Give back the whole listing below exactly.

◇ ◇ ◇

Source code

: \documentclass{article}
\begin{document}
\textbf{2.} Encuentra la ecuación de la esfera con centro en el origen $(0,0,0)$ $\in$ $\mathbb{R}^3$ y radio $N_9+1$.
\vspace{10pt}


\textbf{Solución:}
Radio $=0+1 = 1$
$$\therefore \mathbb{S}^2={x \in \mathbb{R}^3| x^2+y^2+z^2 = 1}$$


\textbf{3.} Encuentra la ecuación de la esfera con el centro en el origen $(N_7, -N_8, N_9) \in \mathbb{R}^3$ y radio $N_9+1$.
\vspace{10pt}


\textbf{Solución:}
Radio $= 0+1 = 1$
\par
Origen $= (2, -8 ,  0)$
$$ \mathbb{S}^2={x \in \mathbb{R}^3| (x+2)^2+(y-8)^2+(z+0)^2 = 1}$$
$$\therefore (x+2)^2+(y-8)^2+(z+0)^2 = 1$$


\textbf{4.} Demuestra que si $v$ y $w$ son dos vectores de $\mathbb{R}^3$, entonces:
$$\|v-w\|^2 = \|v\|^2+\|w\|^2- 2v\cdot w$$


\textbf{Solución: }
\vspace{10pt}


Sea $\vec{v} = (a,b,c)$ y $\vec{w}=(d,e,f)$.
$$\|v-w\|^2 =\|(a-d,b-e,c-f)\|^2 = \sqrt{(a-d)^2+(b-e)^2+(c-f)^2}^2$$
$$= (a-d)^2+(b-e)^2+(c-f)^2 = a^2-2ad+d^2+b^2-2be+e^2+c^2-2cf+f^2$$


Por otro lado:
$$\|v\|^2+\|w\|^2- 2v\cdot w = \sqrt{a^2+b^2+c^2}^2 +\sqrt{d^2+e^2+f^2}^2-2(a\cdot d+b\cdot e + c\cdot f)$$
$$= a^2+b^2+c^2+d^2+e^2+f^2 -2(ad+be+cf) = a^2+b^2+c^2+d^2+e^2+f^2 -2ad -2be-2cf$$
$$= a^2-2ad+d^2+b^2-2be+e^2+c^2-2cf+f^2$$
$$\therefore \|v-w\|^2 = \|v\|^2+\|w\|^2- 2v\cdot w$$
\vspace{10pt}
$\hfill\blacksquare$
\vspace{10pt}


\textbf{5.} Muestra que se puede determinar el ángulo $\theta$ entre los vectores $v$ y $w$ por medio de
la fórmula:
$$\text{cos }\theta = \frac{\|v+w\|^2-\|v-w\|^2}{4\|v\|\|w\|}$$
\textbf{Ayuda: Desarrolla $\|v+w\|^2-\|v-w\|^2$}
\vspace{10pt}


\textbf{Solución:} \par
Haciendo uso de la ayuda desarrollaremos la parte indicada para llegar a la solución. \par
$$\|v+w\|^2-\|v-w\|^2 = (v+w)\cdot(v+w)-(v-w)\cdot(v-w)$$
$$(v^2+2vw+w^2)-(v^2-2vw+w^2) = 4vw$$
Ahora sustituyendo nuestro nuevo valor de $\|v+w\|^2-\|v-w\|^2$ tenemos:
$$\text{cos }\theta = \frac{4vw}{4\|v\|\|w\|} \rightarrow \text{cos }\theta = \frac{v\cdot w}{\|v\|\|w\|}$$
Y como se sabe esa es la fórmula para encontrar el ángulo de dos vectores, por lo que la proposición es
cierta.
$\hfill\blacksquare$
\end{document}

◇ ◇ ◇

**RESULT**
Source code

: \documentclass{article}
\begin{document}
\textbf{2.} Encuentra la ecuación de la esfera con centro en el origen $(0,0,0)$ $\in$ $\mathbb{R}^3$ y radio $N_9+1$.
\vspace{10pt}


\textbf{Solución:}
Radio $=0+1 = 1$
$$\therefore \mathbb{S}^2={x \in \mathbb{R}^3| x^2+y^2+z^2 = 1}$$


\textbf{3.} Encuentra la ecuación de la esfera con el centro en el origen $(N_7, -N_8, N_9) \in \mathbb{R}^3$ y radio $N_9+1$.
\vspace{10pt}


\textbf{Solución:}
Radio $= 0+1 = 1$
\par
Origen $= (2, -8 ,  0)$
$$ \mathbb{S}^2={x \in \mathbb{R}^3| (x+2)^2+(y-8)^2+(z+0)^2 = 1}$$
$$\therefore (x+2)^2+(y-8)^2+(z+0)^2 = 1$$


\textbf{4.} Demuestra que si $v$ y $w$ son dos vectores de $\mathbb{R}^3$, entonces:
$$\|v-w\|^2 = \|v\|^2+\|w\|^2- 2v\cdot w$$


\textbf{Solución: }
\vspace{10pt}


Sea $\vec{v} = (a,b,c)$ y $\vec{w}=(d,e,f)$.
$$\|v-w\|^2 =\|(a-d,b-e,c-f)\|^2 = \sqrt{(a-d)^2+(b-e)^2+(c-f)^2}^2$$
$$= (a-d)^2+(b-e)^2+(c-f)^2 = a^2-2ad+d^2+b^2-2be+e^2+c^2-2cf+f^2$$


Por otro lado:
$$\|v\|^2+\|w\|^2- 2v\cdot w = \sqrt{a^2+b^2+c^2}^2 +\sqrt{d^2+e^2+f^2}^2-2(a\cdot d+b\cdot e + c\cdot f)$$
$$= a^2+b^2+c^2+d^2+e^2+f^2 -2(ad+be+cf) = a^2+b^2+c^2+d^2+e^2+f^2 -2ad -2be-2cf$$
$$= a^2-2ad+d^2+b^2-2be+e^2+c^2-2cf+f^2$$
$$\therefore \|v-w\|^2 = \|v\|^2+\|w\|^2- 2v\cdot w$$
\vspace{10pt}
$\hfill\blacksquare$
\vspace{10pt}


\textbf{5.} Muestra que se puede determinar el ángulo $\theta$ entre los vectores $v$ y $w$ por medio de
la fórmula:
$$\text{cos }\theta = \frac{\|v+w\|^2-\|v-w\|^2}{4\|v\|\|w\|}$$
\textbf{Ayuda: Desarrolla $\|v+w\|^2-\|v-w\|^2$}
\vspace{10pt}


\textbf{Solución:} \par
Haciendo uso de la ayuda desarrollaremos la parte indicada para llegar a la solución. \par
$$\|v+w\|^2-\|v-w\|^2 = (v+w)\cdot(v+w)-(v-w)\cdot(v-w)$$
$$(v^2+2vw+w^2)-(v^2-2vw+w^2) = 4vw$$
Ahora sustituyendo nuestro nuevo valor de $\|v+w\|^2-\|v-w\|^2$ tenemos:
$$\text{cos }\theta = \frac{4vw}{4\|v\|\|w\|} \rightarrow \text{cos }\theta = \frac{v\cdot w}{\|v\|\|w\|}$$
Y como se sabe esa es la fórmula para encontrar el ángulo de dos vectores, por lo que la proposición es
cierta.
$\hfill\blacksquare$
\end{document}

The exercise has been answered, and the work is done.